• **DATA SHOWN**:
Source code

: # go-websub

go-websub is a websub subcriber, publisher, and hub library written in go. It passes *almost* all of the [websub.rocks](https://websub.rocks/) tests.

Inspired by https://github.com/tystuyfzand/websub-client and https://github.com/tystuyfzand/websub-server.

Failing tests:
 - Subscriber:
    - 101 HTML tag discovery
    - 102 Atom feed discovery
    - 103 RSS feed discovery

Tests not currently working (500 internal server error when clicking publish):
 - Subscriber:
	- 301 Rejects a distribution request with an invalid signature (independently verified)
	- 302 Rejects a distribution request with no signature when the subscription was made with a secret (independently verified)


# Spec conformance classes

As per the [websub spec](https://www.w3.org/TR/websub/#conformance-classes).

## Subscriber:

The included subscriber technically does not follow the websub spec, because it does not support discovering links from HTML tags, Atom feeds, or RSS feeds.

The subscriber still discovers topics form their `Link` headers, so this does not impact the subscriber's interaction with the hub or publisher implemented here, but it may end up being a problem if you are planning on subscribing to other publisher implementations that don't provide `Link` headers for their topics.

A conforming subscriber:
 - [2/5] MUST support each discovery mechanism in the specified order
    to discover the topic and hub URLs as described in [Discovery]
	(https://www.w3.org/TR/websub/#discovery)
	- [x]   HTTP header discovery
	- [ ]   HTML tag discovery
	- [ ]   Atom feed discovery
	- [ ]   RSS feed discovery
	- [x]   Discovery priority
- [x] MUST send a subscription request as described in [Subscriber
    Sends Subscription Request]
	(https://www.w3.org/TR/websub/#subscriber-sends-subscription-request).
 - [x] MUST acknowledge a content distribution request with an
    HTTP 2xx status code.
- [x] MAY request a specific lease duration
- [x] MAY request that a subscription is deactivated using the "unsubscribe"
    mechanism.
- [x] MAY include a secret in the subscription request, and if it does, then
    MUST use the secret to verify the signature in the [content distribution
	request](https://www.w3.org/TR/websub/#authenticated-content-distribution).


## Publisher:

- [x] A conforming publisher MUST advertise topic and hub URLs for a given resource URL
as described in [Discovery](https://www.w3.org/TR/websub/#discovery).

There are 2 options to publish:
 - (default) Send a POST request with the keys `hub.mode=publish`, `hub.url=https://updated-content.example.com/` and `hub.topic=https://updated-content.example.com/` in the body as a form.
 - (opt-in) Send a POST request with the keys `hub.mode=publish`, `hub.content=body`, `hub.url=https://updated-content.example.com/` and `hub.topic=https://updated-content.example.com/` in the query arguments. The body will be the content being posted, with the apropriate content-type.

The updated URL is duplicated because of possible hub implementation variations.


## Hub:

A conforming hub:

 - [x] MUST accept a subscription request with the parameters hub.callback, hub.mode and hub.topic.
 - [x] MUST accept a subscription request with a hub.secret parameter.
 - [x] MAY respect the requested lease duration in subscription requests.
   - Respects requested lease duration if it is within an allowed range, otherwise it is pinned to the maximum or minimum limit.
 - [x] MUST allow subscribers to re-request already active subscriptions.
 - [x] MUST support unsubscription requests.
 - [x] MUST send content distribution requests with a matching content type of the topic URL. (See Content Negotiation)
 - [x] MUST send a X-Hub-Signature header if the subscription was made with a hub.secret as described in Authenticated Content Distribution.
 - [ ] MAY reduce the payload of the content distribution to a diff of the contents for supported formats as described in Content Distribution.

• **ASSIGNED TASK**:
Repeat all of the material, exactly as it reads.

• **EXERCISE RESPONSE**:
Source code

: # go-websub

go-websub is a websub subcriber, publisher, and hub library written in go. It passes *almost* all of the [websub.rocks](https://websub.rocks/) tests.

Inspired by https://github.com/tystuyfzand/websub-client and https://github.com/tystuyfzand/websub-server.

Failing tests:
 - Subscriber:
    - 101 HTML tag discovery
    - 102 Atom feed discovery
    - 103 RSS feed discovery

Tests not currently working (500 internal server error when clicking publish):
 - Subscriber:
	- 301 Rejects a distribution request with an invalid signature (independently verified)
	- 302 Rejects a distribution request with no signature when the subscription was made with a secret (independently verified)


# Spec conformance classes

As per the [websub spec](https://www.w3.org/TR/websub/#conformance-classes).

## Subscriber:

The included subscriber technically does not follow the websub spec, because it does not support discovering links from HTML tags, Atom feeds, or RSS feeds.

The subscriber still discovers topics form their `Link` headers, so this does not impact the subscriber's interaction with the hub or publisher implemented here, but it may end up being a problem if you are planning on subscribing to other publisher implementations that don't provide `Link` headers for their topics.

A conforming subscriber:
 - [2/5] MUST support each discovery mechanism in the specified order
    to discover the topic and hub URLs as described in [Discovery]
	(https://www.w3.org/TR/websub/#discovery)
	- [x]   HTTP header discovery
	- [ ]   HTML tag discovery
	- [ ]   Atom feed discovery
	- [ ]   RSS feed discovery
	- [x]   Discovery priority
- [x] MUST send a subscription request as described in [Subscriber
    Sends Subscription Request]
	(https://www.w3.org/TR/websub/#subscriber-sends-subscription-request).
 - [x] MUST acknowledge a content distribution request with an
    HTTP 2xx status code.
- [x] MAY request a specific lease duration
- [x] MAY request that a subscription is deactivated using the "unsubscribe"
    mechanism.
- [x] MAY include a secret in the subscription request, and if it does, then
    MUST use the secret to verify the signature in the [content distribution
	request](https://www.w3.org/TR/websub/#authenticated-content-distribution).


## Publisher:

- [x] A conforming publisher MUST advertise topic and hub URLs for a given resource URL
as described in [Discovery](https://www.w3.org/TR/websub/#discovery).

There are 2 options to publish:
 - (default) Send a POST request with the keys `hub.mode=publish`, `hub.url=https://updated-content.example.com/` and `hub.topic=https://updated-content.example.com/` in the body as a form.
 - (opt-in) Send a POST request with the keys `hub.mode=publish`, `hub.content=body`, `hub.url=https://updated-content.example.com/` and `hub.topic=https://updated-content.example.com/` in the query arguments. The body will be the content being posted, with the apropriate content-type.

The updated URL is duplicated because of possible hub implementation variations.


## Hub:

A conforming hub:

 - [x] MUST accept a subscription request with the parameters hub.callback, hub.mode and hub.topic.
 - [x] MUST accept a subscription request with a hub.secret parameter.
 - [x] MAY respect the requested lease duration in subscription requests.
   - Respects requested lease duration if it is within an allowed range, otherwise it is pinned to the maximum or minimum limit.
 - [x] MUST allow subscribers to re-request already active subscriptions.
 - [x] MUST support unsubscription requests.
 - [x] MUST send content distribution requests with a matching content type of the topic URL. (See Content Negotiation)
 - [x] MUST send a X-Hub-Signature header if the subscription was made with a hub.secret as described in Authenticated Content Distribution.
 - [ ] MAY reduce the payload of the content distribution to a diff of the contents for supported formats as described in Content Distribution.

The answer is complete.